◆ How to complete this task: The required output is all lines below that contain the word "портала".

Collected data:

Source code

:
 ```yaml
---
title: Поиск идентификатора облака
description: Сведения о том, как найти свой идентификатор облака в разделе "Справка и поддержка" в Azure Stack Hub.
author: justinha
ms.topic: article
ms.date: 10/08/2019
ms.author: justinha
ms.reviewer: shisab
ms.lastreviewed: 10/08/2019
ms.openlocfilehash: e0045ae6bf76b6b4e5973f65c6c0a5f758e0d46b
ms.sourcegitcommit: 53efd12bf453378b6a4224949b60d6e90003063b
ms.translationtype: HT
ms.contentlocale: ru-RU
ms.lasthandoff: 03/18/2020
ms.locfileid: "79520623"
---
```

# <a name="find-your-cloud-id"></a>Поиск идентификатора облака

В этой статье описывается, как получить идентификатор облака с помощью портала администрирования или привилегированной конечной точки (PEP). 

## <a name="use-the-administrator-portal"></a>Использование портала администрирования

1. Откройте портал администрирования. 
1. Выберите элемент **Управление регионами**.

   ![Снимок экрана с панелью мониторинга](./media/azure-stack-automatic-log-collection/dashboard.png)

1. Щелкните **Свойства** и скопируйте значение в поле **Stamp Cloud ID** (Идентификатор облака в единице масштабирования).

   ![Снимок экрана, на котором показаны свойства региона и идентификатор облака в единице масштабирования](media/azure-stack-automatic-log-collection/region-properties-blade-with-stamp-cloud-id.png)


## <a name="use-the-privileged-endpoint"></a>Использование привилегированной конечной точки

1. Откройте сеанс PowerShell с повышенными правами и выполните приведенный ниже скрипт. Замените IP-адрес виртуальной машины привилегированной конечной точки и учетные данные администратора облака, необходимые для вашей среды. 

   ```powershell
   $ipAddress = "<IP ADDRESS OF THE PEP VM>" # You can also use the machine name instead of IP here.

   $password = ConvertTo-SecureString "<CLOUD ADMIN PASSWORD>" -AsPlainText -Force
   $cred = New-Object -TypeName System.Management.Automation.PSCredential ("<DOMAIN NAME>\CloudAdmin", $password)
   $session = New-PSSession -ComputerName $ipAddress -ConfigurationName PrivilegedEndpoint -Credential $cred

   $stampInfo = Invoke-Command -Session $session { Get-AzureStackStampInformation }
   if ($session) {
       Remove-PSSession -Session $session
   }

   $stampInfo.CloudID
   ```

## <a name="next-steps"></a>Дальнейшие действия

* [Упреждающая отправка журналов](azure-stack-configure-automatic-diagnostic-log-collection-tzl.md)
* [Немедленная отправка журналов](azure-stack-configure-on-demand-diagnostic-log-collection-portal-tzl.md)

◆ Finished task:
В этой статье описывается, как получить идентификатор облака с помощью портала администрирования или привилегированной конечной точки (PEP). 
## <a name="use-the-administrator-portal"></a>Использование портала администрирования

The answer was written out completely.